• **To do**
Each line of the data below that carries the word "label" needs to be copied.

[Extracted entries Boundary: Start]

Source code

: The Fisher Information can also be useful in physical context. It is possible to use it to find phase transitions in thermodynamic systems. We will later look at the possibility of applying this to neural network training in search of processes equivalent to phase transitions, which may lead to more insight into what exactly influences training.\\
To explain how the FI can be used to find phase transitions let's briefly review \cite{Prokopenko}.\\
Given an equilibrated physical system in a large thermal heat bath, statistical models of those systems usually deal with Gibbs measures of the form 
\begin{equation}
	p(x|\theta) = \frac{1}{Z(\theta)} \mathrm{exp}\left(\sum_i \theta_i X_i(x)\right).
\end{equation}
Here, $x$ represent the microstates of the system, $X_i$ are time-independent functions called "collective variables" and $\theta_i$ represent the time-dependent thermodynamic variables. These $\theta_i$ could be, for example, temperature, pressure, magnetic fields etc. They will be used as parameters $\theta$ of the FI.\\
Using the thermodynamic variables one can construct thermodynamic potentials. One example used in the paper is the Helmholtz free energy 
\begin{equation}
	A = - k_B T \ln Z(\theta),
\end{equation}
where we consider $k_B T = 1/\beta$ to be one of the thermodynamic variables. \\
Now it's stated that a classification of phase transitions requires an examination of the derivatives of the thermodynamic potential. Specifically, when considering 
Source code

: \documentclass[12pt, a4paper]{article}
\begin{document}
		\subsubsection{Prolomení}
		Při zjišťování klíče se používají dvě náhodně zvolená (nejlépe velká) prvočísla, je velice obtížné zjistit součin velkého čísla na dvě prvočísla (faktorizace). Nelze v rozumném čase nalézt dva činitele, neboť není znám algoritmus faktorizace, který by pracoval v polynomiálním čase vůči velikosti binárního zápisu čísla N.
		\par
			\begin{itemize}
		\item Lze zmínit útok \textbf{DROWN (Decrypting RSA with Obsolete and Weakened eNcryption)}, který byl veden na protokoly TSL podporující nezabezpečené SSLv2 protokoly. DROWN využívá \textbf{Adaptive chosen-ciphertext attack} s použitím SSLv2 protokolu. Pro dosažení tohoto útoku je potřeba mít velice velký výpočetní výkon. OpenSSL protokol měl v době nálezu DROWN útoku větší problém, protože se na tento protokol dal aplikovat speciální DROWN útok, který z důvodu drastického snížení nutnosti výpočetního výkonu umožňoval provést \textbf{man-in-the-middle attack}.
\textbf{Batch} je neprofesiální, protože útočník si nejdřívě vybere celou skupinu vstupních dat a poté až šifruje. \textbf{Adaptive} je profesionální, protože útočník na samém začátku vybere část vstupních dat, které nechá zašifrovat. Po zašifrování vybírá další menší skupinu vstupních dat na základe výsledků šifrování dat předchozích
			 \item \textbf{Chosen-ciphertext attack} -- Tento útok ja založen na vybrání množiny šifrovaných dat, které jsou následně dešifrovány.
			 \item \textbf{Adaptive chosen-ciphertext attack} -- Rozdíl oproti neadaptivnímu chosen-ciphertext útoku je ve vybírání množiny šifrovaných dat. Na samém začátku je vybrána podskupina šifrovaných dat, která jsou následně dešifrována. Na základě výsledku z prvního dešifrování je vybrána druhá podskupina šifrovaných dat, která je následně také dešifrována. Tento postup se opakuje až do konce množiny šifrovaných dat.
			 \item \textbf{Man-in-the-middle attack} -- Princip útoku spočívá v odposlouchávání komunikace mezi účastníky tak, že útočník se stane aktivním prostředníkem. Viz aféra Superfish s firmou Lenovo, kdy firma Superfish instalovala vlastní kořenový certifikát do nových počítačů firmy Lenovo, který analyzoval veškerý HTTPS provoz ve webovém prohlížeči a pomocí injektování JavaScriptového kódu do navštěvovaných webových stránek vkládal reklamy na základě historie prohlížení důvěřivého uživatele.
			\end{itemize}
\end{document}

[Extracted entries Boundary: End]
[Extracted entries Boundary: Start]

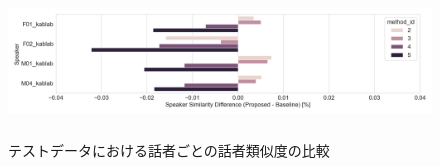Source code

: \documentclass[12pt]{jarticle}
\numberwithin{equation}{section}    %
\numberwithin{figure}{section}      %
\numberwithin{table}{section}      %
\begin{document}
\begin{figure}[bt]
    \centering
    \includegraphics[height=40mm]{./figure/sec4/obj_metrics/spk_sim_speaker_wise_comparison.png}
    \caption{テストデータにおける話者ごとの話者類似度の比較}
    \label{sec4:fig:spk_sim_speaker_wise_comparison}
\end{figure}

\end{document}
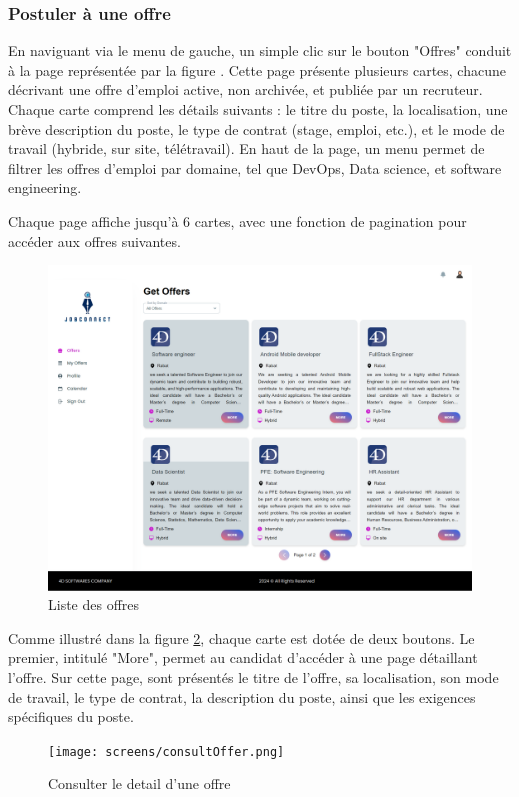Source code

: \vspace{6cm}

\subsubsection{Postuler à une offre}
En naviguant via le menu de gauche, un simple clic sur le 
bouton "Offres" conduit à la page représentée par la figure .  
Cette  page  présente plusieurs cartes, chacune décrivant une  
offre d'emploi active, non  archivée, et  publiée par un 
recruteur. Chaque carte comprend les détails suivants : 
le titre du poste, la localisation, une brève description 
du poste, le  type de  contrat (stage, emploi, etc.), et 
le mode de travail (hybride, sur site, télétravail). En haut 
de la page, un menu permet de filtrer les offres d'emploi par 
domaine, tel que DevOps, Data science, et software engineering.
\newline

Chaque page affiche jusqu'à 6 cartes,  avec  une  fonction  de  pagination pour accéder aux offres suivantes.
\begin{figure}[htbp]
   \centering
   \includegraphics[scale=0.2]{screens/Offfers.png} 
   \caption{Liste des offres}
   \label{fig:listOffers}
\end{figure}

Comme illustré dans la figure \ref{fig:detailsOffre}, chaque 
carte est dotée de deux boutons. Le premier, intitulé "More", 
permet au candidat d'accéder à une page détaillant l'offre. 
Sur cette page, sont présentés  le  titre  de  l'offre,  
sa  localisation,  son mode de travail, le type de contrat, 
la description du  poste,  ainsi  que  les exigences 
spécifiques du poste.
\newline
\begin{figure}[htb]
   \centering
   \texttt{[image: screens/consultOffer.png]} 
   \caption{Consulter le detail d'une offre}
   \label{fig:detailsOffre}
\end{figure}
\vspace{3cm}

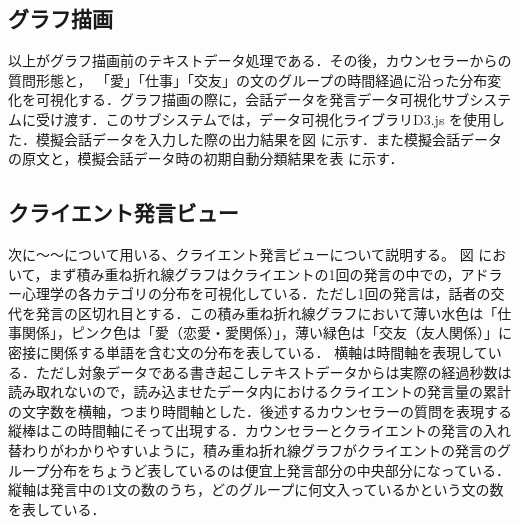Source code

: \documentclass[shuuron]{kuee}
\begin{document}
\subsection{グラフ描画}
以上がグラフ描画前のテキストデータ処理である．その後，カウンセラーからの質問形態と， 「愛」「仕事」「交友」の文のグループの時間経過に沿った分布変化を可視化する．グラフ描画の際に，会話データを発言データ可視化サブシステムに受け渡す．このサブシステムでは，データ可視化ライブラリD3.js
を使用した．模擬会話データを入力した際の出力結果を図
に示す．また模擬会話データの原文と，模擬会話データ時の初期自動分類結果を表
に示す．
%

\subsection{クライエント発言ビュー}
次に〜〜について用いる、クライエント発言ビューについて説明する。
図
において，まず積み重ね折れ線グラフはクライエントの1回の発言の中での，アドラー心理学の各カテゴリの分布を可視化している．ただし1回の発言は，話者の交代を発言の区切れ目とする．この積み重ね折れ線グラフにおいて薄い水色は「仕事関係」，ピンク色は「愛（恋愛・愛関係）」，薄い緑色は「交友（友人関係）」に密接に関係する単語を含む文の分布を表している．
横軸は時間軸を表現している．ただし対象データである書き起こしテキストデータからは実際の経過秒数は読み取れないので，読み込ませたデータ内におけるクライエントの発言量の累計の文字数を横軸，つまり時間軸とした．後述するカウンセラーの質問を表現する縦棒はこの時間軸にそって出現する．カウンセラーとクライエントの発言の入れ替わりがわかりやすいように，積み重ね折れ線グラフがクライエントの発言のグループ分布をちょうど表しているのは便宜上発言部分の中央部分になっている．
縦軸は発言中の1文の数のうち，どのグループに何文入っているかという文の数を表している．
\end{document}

[Extracted entries Boundary: End]

• **Answer to this problem**
    \label{sec4:fig:spk_sim_speaker_wise_comparison}
   \label{fig:listOffers}
   \label{fig:detailsOffre}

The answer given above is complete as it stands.